Monday, October 5, 2009

Daily Story 173: Mud and Bones

The drums are still audible through the rain. The rhythm is fast, a stuttering bass heartbeat that keeps me on edge. The deep sound cuts through the jungle like a foghorn and I can't tell any longer which way it's coming from. Is it closer? It is on more than one side? When I read about this from the warm, dry safety of my office on the orbital station I dismissed the drums as psychological warfare. It's easy to say that when it's just words in a report but when you're tired and sleep deprived and have lost both shoes to the sucking mud that covers the jungle floor you are reminded that our psychology is not under our control. Yes, it's psychological warfare. And it's working. Have they found my tracks by now? Even with the water coming down in sheets and the mud flowing over to erase any signs of passage I feel like they must know where I am. This swampy tangle of trees and vines and waist-high fungus has sheltered them for as long as it existed. They were here first, when the planet was nothing but dust and wind. They're very nearly a part of the jungle, and I'm trespassing.

---

Just two weeks earlier Mennah had greeted me as I stepped onto solid land for the first time in what felt like forever. She placed a lei of native flowers over my head and kissed me on each cheek - something my briefing had prepared me for.
"Welcome back to the land of the living," she said. Between the cryostasis and the fact that everyone on Earth had most likely died of old age before I reached the orbital my arrival to the colony really was like a rebirth. The thought of all that time brought me to my first task, and I got right down to business as we walked.
"Do you really believe the drummers are descended from terraformers?"
The smile dropped off of her face, and she nodded. "It was thought of as a suicide mission to keep from getting anyone's hopes up, but there's no reason they couldn't have lived - and all of the colonists are accounted for."
It was impossible to imagine. That initial batch of scientists knew they weren't likely to survive but they volunteered so that they would have the privilege of dying on an alien world. They started the terraforming process, and then the war broke out on Earth and civilization nearly came to an end. Thoughts of following the terraformers were completely forgotten.

---

I don't know what happened to the rest of the search party. I know some wanted to turn back when it started raining, and others would have run as soon as the drums started up. The writing appearing on doors, the tiny blood-soaked dolls that turn up on doorsteps, it has everyone nervous. I won't give up, though. They're human, and there's no way they can hide in the jungle forever. Just because the orbital can't spot them doesn't mean they're ghosts, it just means they're clever. The drums stop and their sudden absence is somehow terrifying. I can hear voices everywhere, indistinct through the sounds of water. I turn and there in front of me is Mennah, her face obscured by muddy hair that's tied in strange uneven knots. There are items entwined in the strands, bones and feathers and twigs.
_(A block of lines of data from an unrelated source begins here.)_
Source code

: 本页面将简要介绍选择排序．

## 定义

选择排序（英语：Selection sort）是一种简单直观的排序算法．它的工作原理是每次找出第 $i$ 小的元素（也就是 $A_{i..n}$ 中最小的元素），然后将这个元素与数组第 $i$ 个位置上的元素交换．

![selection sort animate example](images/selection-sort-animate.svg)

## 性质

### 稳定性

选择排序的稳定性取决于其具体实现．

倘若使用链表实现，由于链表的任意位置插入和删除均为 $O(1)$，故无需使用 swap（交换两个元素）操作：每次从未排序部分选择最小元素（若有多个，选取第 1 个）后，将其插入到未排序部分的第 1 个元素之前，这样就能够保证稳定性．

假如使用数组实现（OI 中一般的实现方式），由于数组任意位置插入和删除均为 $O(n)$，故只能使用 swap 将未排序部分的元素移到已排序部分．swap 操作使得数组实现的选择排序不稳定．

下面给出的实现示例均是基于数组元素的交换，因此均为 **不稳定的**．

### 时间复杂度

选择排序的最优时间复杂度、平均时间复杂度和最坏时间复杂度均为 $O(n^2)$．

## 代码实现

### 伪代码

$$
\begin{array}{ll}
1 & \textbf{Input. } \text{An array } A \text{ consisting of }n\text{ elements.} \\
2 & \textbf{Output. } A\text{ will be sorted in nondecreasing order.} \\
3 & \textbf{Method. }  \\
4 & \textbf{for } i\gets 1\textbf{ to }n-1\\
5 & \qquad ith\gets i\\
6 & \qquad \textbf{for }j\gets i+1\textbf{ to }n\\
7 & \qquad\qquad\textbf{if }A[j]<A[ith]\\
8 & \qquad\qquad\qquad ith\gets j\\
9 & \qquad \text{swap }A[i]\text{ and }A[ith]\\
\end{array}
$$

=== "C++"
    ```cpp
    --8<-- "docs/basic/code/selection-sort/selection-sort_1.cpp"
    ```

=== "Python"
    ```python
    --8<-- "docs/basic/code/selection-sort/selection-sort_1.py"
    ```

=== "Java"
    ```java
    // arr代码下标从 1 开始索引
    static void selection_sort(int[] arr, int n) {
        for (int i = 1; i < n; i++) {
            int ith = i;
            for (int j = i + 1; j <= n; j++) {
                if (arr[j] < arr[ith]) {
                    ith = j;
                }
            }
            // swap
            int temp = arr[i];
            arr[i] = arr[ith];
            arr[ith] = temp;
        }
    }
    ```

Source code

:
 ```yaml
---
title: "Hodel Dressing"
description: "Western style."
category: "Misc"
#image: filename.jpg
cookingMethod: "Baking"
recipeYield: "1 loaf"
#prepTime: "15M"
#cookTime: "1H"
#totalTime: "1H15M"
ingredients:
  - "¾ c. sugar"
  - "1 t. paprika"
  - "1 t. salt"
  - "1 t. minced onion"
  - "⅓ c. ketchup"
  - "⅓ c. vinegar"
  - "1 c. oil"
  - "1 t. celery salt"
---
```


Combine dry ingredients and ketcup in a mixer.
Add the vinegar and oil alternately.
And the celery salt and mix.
Her uniform is torn and bloody, and the skin on her hands has a grey tint. Her chest lifts as she takes a breath and I find myself wondering if it was moving at all before.
"We left them to die," she says in a faraway voice, "And their bones became one with the new world. Our people are a virus, a foreign body that must be eliminated. If we believe, and repent, we can be taken into the fold after death. We can become one with the soil of the new world and leave the sins of Earth behind."

---

Mennah's body was like all the others; her mouth was sewn shut and strange symbols had been drawn across her chest in a mixture of dirt and blood. The doctor pronounced her dead and wheeled her into the refrigerated morgue to await autopsy. She was the fourth to be found, but the first since my arrival. I visited her, cried as I looked down at her laying pale and naked on the table. I locked the door as I left, and headed back to the town square for a drink - but just as I arrived the drums started. They seemed to come from everywhere, and the streets cleared as doors slammed and locked. I knew there were rumors of ghosts, of vengeful spirits, but most of the colonists had arrived in the last ship ten years ago - surely ten years isn't enough to revert to childish superstitions. I defiantly stayed outside with a handful of others, trying to pinpoint where the sounds were coming from. After a while the drums faded away into the distance and I returned to the lab since I was unable to sleep. I could see the morgue's door hanging open as I approached. Mennah was gone, along with her personal effects - the door was still locked, opened from the inside.

---

"Mennah, listen. They've drugged you, do you understand? You need to come back to the colony with me."
I can just barely see her smile through the knotted hair, and she holds her arms out as if to embrace me. "Do not fear death. Your soul will be kept safe. The pioneers who first stepped onto this planet were forced to wander until they built bodies of the earth, but they offer better to you."
I'm backing away, but I freeze as I see forms rising from the mud. They're human, under there somewhere, I'm sure of it - but even with the rain the thick mud doesn't seem to be washing away. The voices are still drifting around me, in some language that sounds familiar but that slips away when I try to listen closer - it's like trying to hold onto the memory of a dream. The drums are starting again, slower this time, and Mennah has pulled something from her pocket. Coarse black thread and a bone needle.
"Your spirit will not escape and wander. Come, be one with the heartbeat of the new world."